Just think, after 5 years I get free electricity!  I could buy an electric vehicle and the drive for free!  Can you install solar panels yourself?  If you feel comfortable building a shed, replacing an electrical outlet, and could install a TV antenna mast on your roof then yes, you can install solar panels BUT you gotta do your homework!  Step one is to go visit your cities building inspections department because they will certainly have a pre-printed document on what you need to get a solar PV installation permit.  Most people have this irrational fear of building inspectors but usually these “horror stories” of how difficult permits and inspections can be are spread by fly-by-night handymen who don’t know what they are doing.  The building inspectors are your friend!  Most of them are highly experienced tradesman who will gladly share a wealth of information with you, all you have to do is ask.  There are a lot of things wrong with America but one perfect example of how right things are the building codes and construction permit process.  When earthquakes hit, our buildings remain standing.  When hurricanes hit, our homes don’t blow off their foundations nor do the roofs blow off.  Home fires are virtually unknown today when a century ago they were commonplace.  Sewer problems a century ago had everyone holding their noses, now its almost never a problem.  Why?  Because building codes protect us.  I have built two of my houses by myself and found that virtually every building code that I needed to satisfy had a very good reason – codes are completely free of idiotic politics.  If you don’t understand the reason for something in the code then ask one of the inspectors and they will be glad to tell you!  At first when you see the list of things you need for a solar permit you might be intimidated but they are all required for your safety and they are not that tough.  They are there to keep you from caving in your roof, causing leaks in your roof, to keep the solar panels from flying off in the wind, or to keep you from electrocuting somebody.  It took me 8 hours of work time to draw up my permit package and then when submitted it took only 5 days to get my permit.  Here is what my permit application package looked like:

  • roof cross section showing structure and flashing
  • roof plans showing panel locations
  • load calculations
  • electrical plans
  • specs for inverter and solar panels

The majority of my permit package installation time was spent measuring and drawing the house to accurate show the location of structural members and decide how and where to place the panels.

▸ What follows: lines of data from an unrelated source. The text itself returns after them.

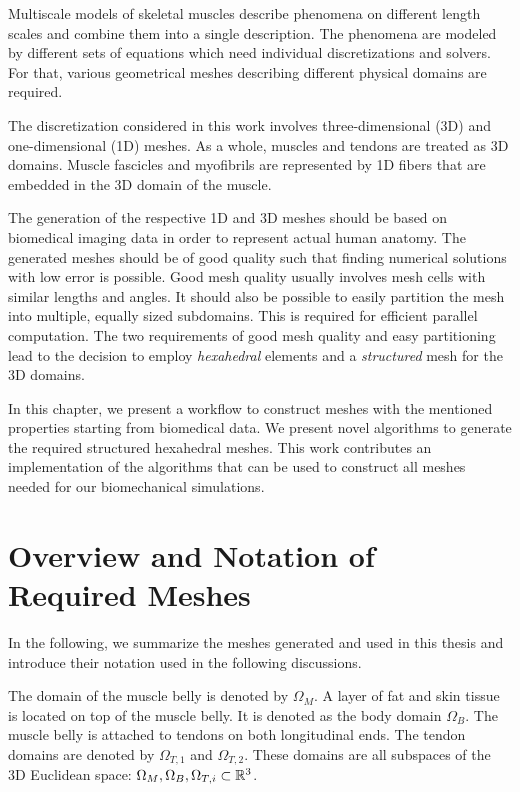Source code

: 
Multiscale models of skeletal muscles describe phenomena on different length scales and combine them into a single description. The phenomena are modeled by different sets of equations which need individual discretizations and solvers. For that, various geometrical meshes describing different physical domains are required.

The discretization considered in this work involves three-dimensional (3D) and one-dimensional (1D) meshes.
As a whole, muscles and tendons are treated as 3D domains. Muscle fascicles and myofibrils are represented by 1D fibers that are embedded in the 3D domain of the muscle.

The generation of the respective 1D and 3D meshes should be based on biomedical imaging data in order to represent actual human anatomy. The generated meshes should be of good quality such that finding numerical solutions with low error is possible. Good mesh quality usually involves mesh cells with similar lengths and angles. It should also be possible to easily partition the mesh into multiple, equally sized subdomains. This is required for efficient parallel computation.
The two requirements of good mesh quality and easy partitioning lead to the decision to employ \emph{hexahedral} elements and a \emph{structured} mesh for the 3D domains.

In this chapter, we present a workflow to construct meshes with the mentioned properties starting from biomedical data. We present novel algorithms to generate the required structured hexahedral meshes. This work contributes an implementation of the algorithms that can be used to construct all meshes needed for our biomechanical simulations.

\section{Overview and Notation of Required Meshes}\label{sec:overview_and_notation_of_required_meshes}
In the following, we summarize the meshes generated and used in this thesis and introduce their notation used in the following discussions.

The domain of the muscle belly is denoted by $\Omega_M$. A layer of fat and skin tissue is located on top of the muscle belly. It is denoted as the body domain $\Omega_B$.
The muscle belly is attached to tendons on both longitudinal ends. The tendon domains are denoted by $\Omega_{T,1}$ and $\Omega_{T,2}$. These domains are all subspaces of the 3D Euclidean space: $\Omega_M,\Omega_B,\Omega_{T,i} \subset \mathbb{R}^3$.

Roof Cross Section For Solar Permits

Roof Plan For Solar Permits

Don’t be too intimidated by the load calculations, they look difficult but they are easy.  People who sell solar racking like Unirac have easy to use online configurators that tell you exactly what racking components you need and they spit out the three pages of load calculations that are needed for the permits!

Similarly, don’t be too intimidated by the electrical plan.  I used the electrical plan in the micro-inverter specification and photoshopped it to show my installation.  All I had to do was add the correct number of panels, add a disconnect box, and show the cabling.  Took me less than an hour to do this drawing.

Wiring Diagram For PV  Solar Permit

Less than five days later I had my permit!  I can get my order placed for my equipment in time for Earth Day 2012 which is April 22!

Solar PV Installation Permit Approved!